Assignment: Only a number is required: how many lines of the material contain the word "bmatrix"?

── Available data

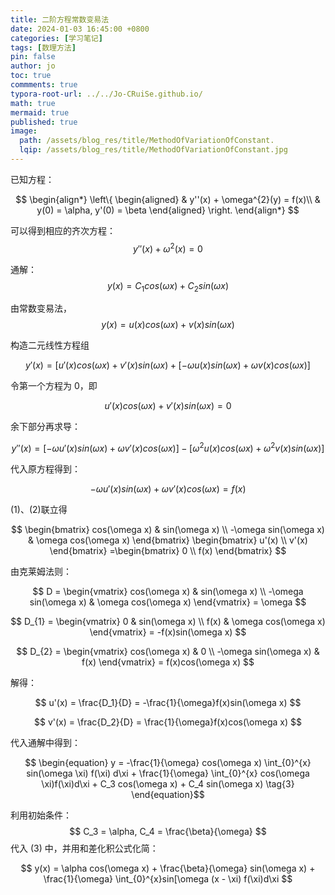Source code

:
 ```yaml
---
title: 二阶方程常数变易法
date: 2024-01-03 16:45:00 +0800
categories: [学习笔记]
tags: [数理方法]
pin: false
author: jo
toc: true
commments: true
typora-root-url: ../../Jo-CRuiSe.github.io/
math: true
mermaid: true
published: true
image:
  path: /assets/blog_res/title/MethodOfVariationOfConstant.
  lqip: /assets/blog_res/title/MethodOfVariationOfConstant.jpg
---
```


已知方程：

$$ \begin{align*}
\left\{
\begin{aligned}
   & y''(x) + \omega^{2}(y) = f(x)\\
   & y(0) = \alpha, y'(0) = \beta
\end{aligned}
\right.
\end{align*} $$

可以得到相应的齐次方程：$$ y''(x) + \omega^{2}(x) = 0 $$

通解：$$ y(x) = C_{1}cos(\omega x) + C_{2}sin(\omega x)$$

由常数变易法，$$ y(x) = u(x)cos(\omega x) + v(x)sin(\omega x)$$

构造二元线性方程组

$$ y'(x) = [u'(x) cos(\omega x) + v'(x) sin(\omega x) + [-\omega u(x) sin(\omega x) + \omega v(x)cos(\omega x)] $$

令第一个方程为 0，即

$$\begin{equation}
u'(x) cos(\omega x) + v'(x) sin(\omega x) = 0 \tag{1}
\end{equation} $$

余下部分再求导：

$$ y''(x) = [-\omega u'(x) sin(\omega x) + \omega v'(x) cos(\omega x)] - [\omega^{2} u(x) cos(\omega x) + \omega^{2} v(x) sin(\omega x)] $$

代入原方程得到：

$$ \begin{equation}
-\omega u'(x) sin(\omega x) + \omega v'(x) cos(\omega x) = f(x) \tag{2}
\end{equation}$$

(1)、(2)联立得

$$ \begin{bmatrix}  
  cos(\omega x) & sin(\omega x) \\
  -\omega sin(\omega x) & \omega cos(\omega x)
\end{bmatrix} 
\begin{bmatrix}  
  u'(x) \\
  v'(x)
\end{bmatrix} 
=\begin{bmatrix} 
  0 \\
  f(x)
\end{bmatrix} $$

由克莱姆法则：

$$ D =  
\begin{vmatrix}  
  cos(\omega x) & sin(\omega x) \\
  -\omega sin(\omega x) & \omega cos(\omega x)
\end{vmatrix} 
= \omega $$

$$ D_{1} =  
\begin{vmatrix}  
  0 & sin(\omega x) \\
  f(x) & \omega cos(\omega x)
\end{vmatrix} 
= -f(x)sin(\omega x) $$

$$ D_{2} =  
\begin{vmatrix}  
  cos(\omega x) & 0  \\
  -\omega sin(\omega x) & f(x)  
\end{vmatrix} 
= f(x)cos(\omega x) $$

解得：

$$ u'(x) = \frac{D_1}{D} = -\frac{1}{\omega}f(x)sin(\omega x) $$

$$ v'(x) = \frac{D_2}{D} = \frac{1}{\omega}f(x)cos(\omega x) $$

代入通解中得到：

$$ \begin{equation}
y = -\frac{1}{\omega} cos(\omega x) \int_{0}^{x} sin(\omega \xi) f(\xi) d\xi + \frac{1}{\omega} \int_{0}^{x} cos(\omega \xi)f(\xi)d\xi + C_3 cos(\omega x) + C_4 sin(\omega x) \tag{3}
\end{equation}$$

利用初始条件：$$ C_3 = \alpha, C_4 = \frac{\beta}{\omega} $$ 代入 (3) 中，并用和差化积公式化简：

$$ y(x) = \alpha cos(\omega x) + \frac{\beta}{\omega} sin(\omega x) + \frac{1}{\omega} \int_{0}^{x}sin[\omega (x - \xi) f(\xi)d\xi $$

────

Answer space: 6